Though too late for the ''scandalous'' Fauve show of 1905, the painters were in time for its aftershocks - and for the rest of the prewar ferment in Paris. They met and became friends while studying with Ernest Percyval-Tudor, an American specializing in Ogden Rood's theory of color, one of many then circulating.
This exhaustive survey is in large part due to the archival material bestowed on the museum by Henry Reed, one of its trustees and a collector. Also a triumph of documentation is the accompanying monograph by Marilyn Kushner, curator of the show and of the museum's collections, and its introductory essay by William Agee, professor of art history at Hunter College.
Russell has already been revived by way of Synchromist anthologies, including a major one staged by Gail Levin at the Whitney Museum in 1978. But here he stands alone, a pioneer of abstraction and, depending on one's view, an important contributor to American Modernism.
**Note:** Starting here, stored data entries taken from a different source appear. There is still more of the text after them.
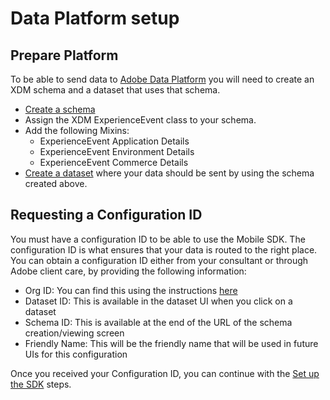 # Data Platform setup

## Prepare Platform

To be able to send data to [Adobe Data Platform](https://platform.adobe.com/) you will need to create an XDM schema and a dataset that uses that schema.

- [Create a schema](https://www.adobe.io/apis/experienceplatform/home/tutorials/alltutorials.html#!api-specification/markdown/narrative/tutorials/schema_editor_tutorial/schema_editor_tutorial.md)
- Assign the XDM ExperienceEvent class to your schema.
- Add the following Mixins: 
  - ExperienceEvent Application Details
  - ExperienceEvent Environment Details
  - ExperienceEvent Commerce Details
- [Create a dataset](https://platform.adobe.com/dataset/overview) where your data should be sent by using the schema created above.

## Requesting a Configuration ID

You must have a configuration ID to be able to use the Mobile SDK. The configuration ID is what ensures that your data is routed to the right place. You can obtain a configuration ID either from your consultant or through Adobe client care, by providing the following information:

- Org ID: You can find this using the instructions [here](https://docs.adobe.com/content/help/en/core-services/interface/manage-users-and-products/organizations.html)
- Dataset ID: This is available in the dataset UI when you click on a dataset
- Schema ID: This is available at the end of the URL of the schema creation/viewing screen
- Friendly Name: This will be the friendly name that will be used in future UIs for this configuration

Once you received your Configuration ID, you can continue with the [Set  up the SDK](./set-up-the-sdk) steps.
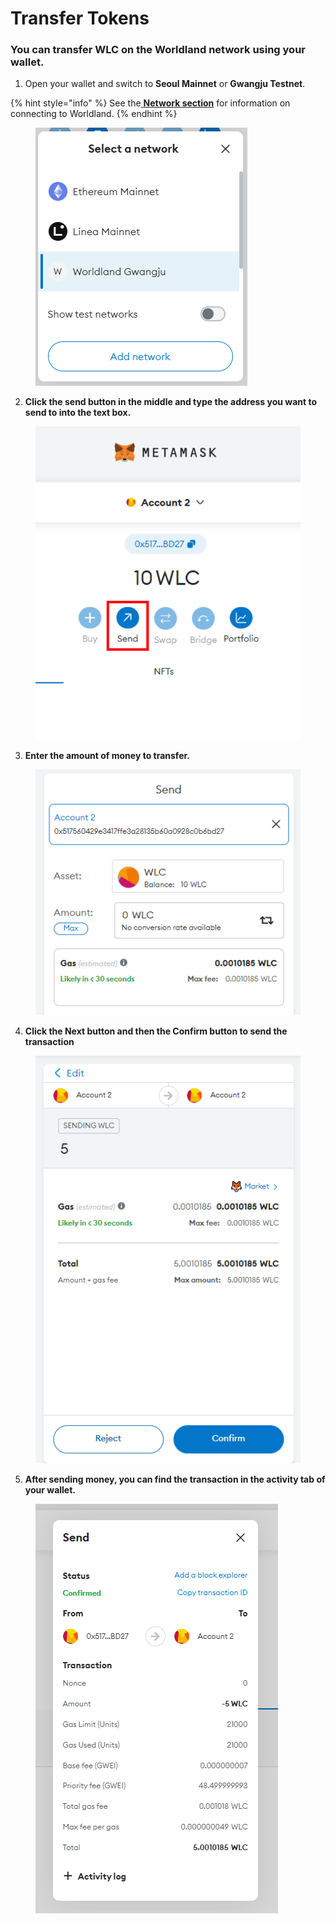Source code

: # Transfer Tokens



### You can transfer WLC on the Worldland network using your wallet.

1. Open your wallet and switch to **Seoul Mainnet** or **Gwangju Testnet**.

{% hint style="info" %}
See the[ **Network section**](network.md) for information on connecting to Worldland.
{% endhint %}

<figure><img src="../../.gitbook/assets/image (10).png" alt=""><figcaption></figcaption></figure>

2. **Click the send button in the middle and type the address you want to send to into the text box.**

<figure><img src="../../.gitbook/assets/image (12).png" alt=""><figcaption></figcaption></figure>

3. **Enter the amount of money to transfer.**

<figure><img src="../../.gitbook/assets/image (5).png" alt=""><figcaption></figcaption></figure>

4. **Click the Next button and then the Confirm button to send the transaction**

<figure><img src="../../.gitbook/assets/image (3).png" alt=""><figcaption></figcaption></figure>

5. **After sending money, you can find the transaction in the activity tab of your wallet.**

<figure><img src="../../.gitbook/assets/image (8).png" alt=""><figcaption></figcaption></figure>



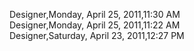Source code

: ﻿Designer,Monday, April 25, 2011,11:30 AM  Designer,Monday, April 25, 2011,11:22 AM  Designer,Saturday, April 23, 2011,12:27 PM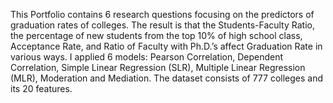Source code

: This Portfolio contains 6 research questions focusing on the predictors of graduation rates of colleges. The result is that the Students-Faculty Ratio, the percentage of new students from the top 10% of high school class, Acceptance Rate, and Ratio of Faculty with Ph.D.’s affect Graduation Rate in various ways. I applied 6 models: Pearson Correlation, Dependent Correlation, Simple Linear Regression (SLR), Multiple Linear Regression (MLR), Moderation and Mediation. The dataset consists of 777 colleges and its 20 features. 
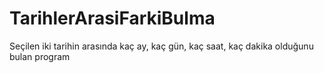 # TarihlerArasiFarkiBulma
Seçilen iki tarihin arasında kaç ay, kaç gün, kaç saat, kaç dakika olduğunu bulan program
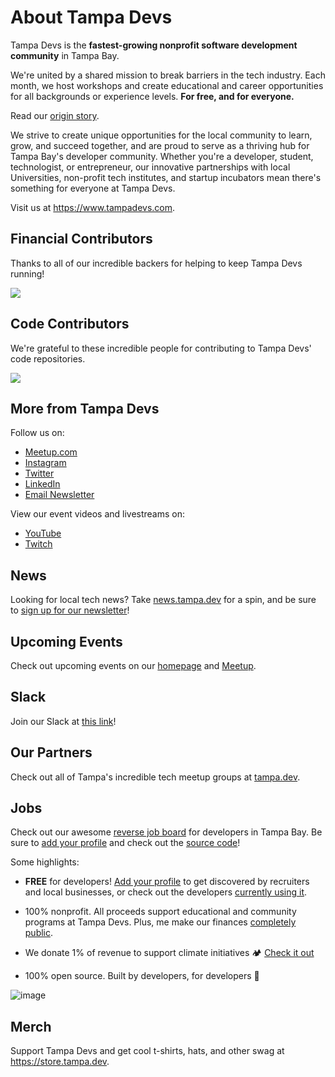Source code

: # About Tampa Devs

Tampa Devs is the **fastest-growing nonprofit software development community** in Tampa Bay.

We're united by a shared mission to break barriers in the tech industry. Each month, we host workshops and create educational and career opportunities for all backgrounds or experience levels. **For free, and for everyone.**

Read our [origin story](https://go.tampa.dev/rise?utm_source=td_github&utm_medium=organic).

We strive to create unique opportunities for the local community to learn, grow, and succeed together, and are proud to serve as a thriving hub for Tampa Bay's developer community. Whether you're a developer, student, technologist, or entrepreneur, our innovative partnerships with local Universities, non-profit tech institutes, and startup incubators mean there's something for everyone at Tampa Devs.

Visit us at https://www.tampadevs.com.

## Financial Contributors

Thanks to all of our incredible backers for helping to keep Tampa Devs running!

<a href="https://opencollective.com/tampadevs#backers">
    <img src="https://opencollective.com/tampadevs/backers.svg?width=950" />
</a>

## Code Contributors

We're grateful to these incredible people for contributing to Tampa Devs' code repositories.

<img src="https://opencollective.com/tampadevs/contributors.svg?width=890&button=false" />

## More from Tampa Devs

Follow us on:

- [Meetup.com](https://go.tampa.dev/meetup)
- [Instagram](https://go.tampa.dev/instagram)
- [Twitter](https://go.tampa.dev/twitter)
- [LinkedIn](https://go.tampa.dev/linkedin)
- [Email Newsletter](https://newsletter.tampa.dev/)

View our event videos and livestreams on:

- [YouTube](https://go.tampa.dev/youtube)
- [Twitch](https://go.tampa.dev/twitch)

## News

Looking for local tech news? Take [news.tampa.dev](https://go.tampa.dev/news) for a spin, and be sure to [sign up for our newsletter](https://newsletter.tampa.dev/)!

## Upcoming Events

Check out upcoming events on our [homepage](https://www.tampadevs.com/) and [Meetup](https://go.tampa.dev/events).

## Slack 

Join our Slack at [this link](https://go.tampa.dev/slack)!

## Our Partners

Check out all of Tampa's incredible tech meetup groups at [tampa.dev](https://tampa.dev/).

## Jobs

Check out our awesome [reverse job board](https://talent.tampa.dev/) for developers in Tampa Bay. Be sure to [add your profile](https://talent.tampa.dev/role/new) and check out the [source code](https://github.com/tampadevs/talent.tampa.dev)!

Some highlights:

- **FREE** for developers! [Add your profile](https://talent.tampa.dev/role/new) to get discovered by recruiters and local businesses, or check out the developers [currently using it](https://talent.tampa.dev/developers).

- 100% nonprofit. All proceeds support educational and community programs at Tampa Devs. Plus, me make our finances [completely public](https://talent.tampa.dev/open).

- We donate 1% of revenue to support climate initiatives 🏕️ [Check it out](https://climate.stripe.com/nxdibE)

- 100% open source. Built by developers, for developers 💙

![image](https://github.com/TampaDevs/.github/assets/7227500/d29a7e99-9b9f-497e-9264-0fee4ac3c4c0)

## Merch

Support Tampa Devs and get cool t-shirts, hats, and other swag at https://store.tampa.dev.
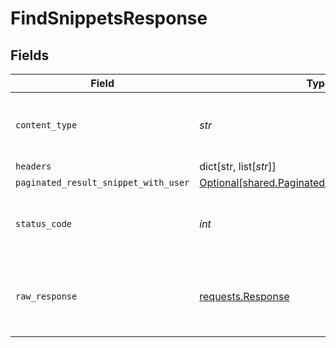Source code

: # FindSnippetsResponse


## Fields

| Field                                                                                                    | Type                                                                                                     | Required                                                                                                 | Description                                                                                              |
| -------------------------------------------------------------------------------------------------------- | -------------------------------------------------------------------------------------------------------- | -------------------------------------------------------------------------------------------------------- | -------------------------------------------------------------------------------------------------------- |
| `content_type`                                                                                           | *str*                                                                                                    | :heavy_check_mark:                                                                                       | HTTP response content type for this operation                                                            |
| `headers`                                                                                                | dict[str, list[*str*]]                                                                                   | :heavy_minus_sign:                                                                                       | N/A                                                                                                      |
| `paginated_result_snippet_with_user`                                                                     | [Optional[shared.PaginatedResultSnippetWithUser]](../../models/shared/paginatedresultsnippetwithuser.md) | :heavy_minus_sign:                                                                                       | N/A                                                                                                      |
| `status_code`                                                                                            | *int*                                                                                                    | :heavy_check_mark:                                                                                       | HTTP response status code for this operation                                                             |
| `raw_response`                                                                                           | [requests.Response](https://requests.readthedocs.io/en/latest/api/#requests.Response)                    | :heavy_minus_sign:                                                                                       | Raw HTTP response; suitable for custom response parsing                                                  |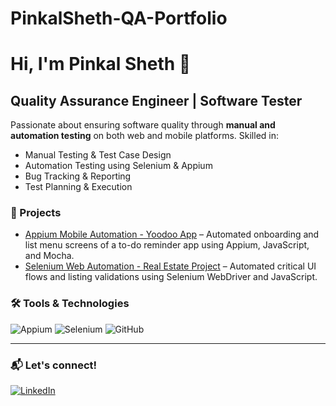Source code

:# PinkalSheth-QA-Portfolio
# Hi, I'm Pinkal Sheth 👋

## Quality Assurance Engineer | Software Tester

Passionate about ensuring software quality through **manual and automation testing** on both web and mobile platforms. Skilled in:

- Manual Testing & Test Case Design  
- Automation Testing using Selenium & Appium  
- Bug Tracking & Reporting  
- Test Planning & Execution  

### 🚀 Projects
- [Appium Mobile Automation - Yoodoo App](https://github.com/pinkalsheth24/Appium-Automation-Testing-Yoodoo-App) – Automated onboarding and list menu screens of a to-do reminder app using Appium, JavaScript, and Mocha.
- [Selenium Web Automation - Real Estate Project](https://github.com/pinkalsheth24/Selenium-Automation-Testing-RealEstate-Project) – Automated critical UI flows and listing validations using Selenium WebDriver and JavaScript.

### 🛠 Tools & Technologies
![Appium](https://img.shields.io/badge/Appium-47226C?style=for-the-badge&logo=appium&logoColor=white)
![Selenium](https://img.shields.io/badge/Selenium-43B02A?style=for-the-badge&logo=selenium&logoColor=white)
![GitHub](https://img.shields.io/badge/GitHub-181717?style=for-the-badge&logo=github&logoColor=white)

---

### 📬 Let's connect!
[![LinkedIn](https://img.shields.io/badge/LinkedIn-0A66C2?style=for-the-badge&logo=linkedin&logoColor=white)](https://linkedin.com/in/pinkalsheth24)
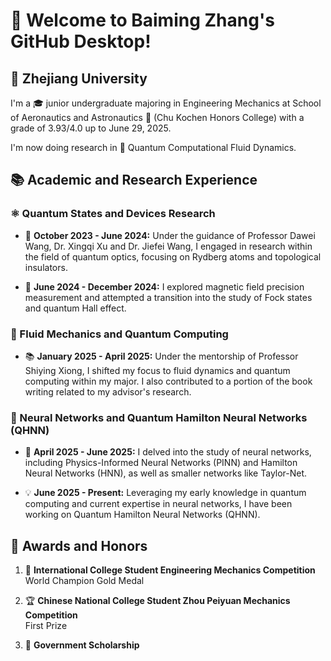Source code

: # 🚀 Welcome to Baiming Zhang's GitHub Desktop!

## 🏫 Zhejiang University

I'm a 🎓 junior undergraduate majoring in Engineering Mechanics at School of Aeronautics and Astronautics 🚀 (Chu Kochen Honors College) with a grade of 3.93/4.0 up to June 29, 2025.

I'm now doing research in 🔬 Quantum Computational Fluid Dynamics.

## 📚 Academic and Research Experience

### ⚛️ Quantum States and Devices Research

- 🌟 **October 2023 - June 2024:** 
  Under the guidance of Professor Dawei Wang, Dr. Xingqi Xu and Dr. Jiefei Wang, I engaged in research within the field of quantum optics, focusing on Rydberg atoms and topological insulators.

- 🧲 **June 2024 - December 2024:** 
  I explored magnetic field precision measurement and attempted a transition into the study of Fock states and quantum Hall effect.

### 🌊 Fluid Mechanics and Quantum Computing
- 📚 **January 2025 - April 2025:** 
  Under the mentorship of Professor Shiying Xiong, I shifted my focus to fluid dynamics and quantum computing within my major. I also contributed to a portion of the book writing related to my advisor's research.

### 🧠 Neural Networks and Quantum Hamilton Neural Networks (QHNN)
- 🤖 **April 2025 - June 2025:** 
  I delved into the study of neural networks, including Physics-Informed Neural Networks (PINN) and Hamilton Neural Networks (HNN), as well as smaller networks like Taylor-Net.

- 💡 **June 2025 - Present:** 
  Leveraging my early knowledge in quantum computing and current expertise in neural networks, I have been working on Quantum Hamilton Neural Networks (QHNN).

## 🏅 Awards and Honors

1. 🥇 **International College Student Engineering Mechanics Competition**  
   World Champion Gold Medal

2. 🏆 **Chinese National College Student Zhou Peiyuan Mechanics Competition**  
   First Prize

3. 📜 **Government Scholarship**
A Russell ''Synchromy'' can be an abstraction involving diamond or wedge shapes that are generally but not always painted in prismatic colors; it can also be a figure or still life defined by stripes in the same hues. Such canvases occupied the artist from 1910 to 1916 and, after a hiatus, were followed by the ''Eidos Synchromies,'' where the colors tend to be more somber and there is a noticeable sense of space.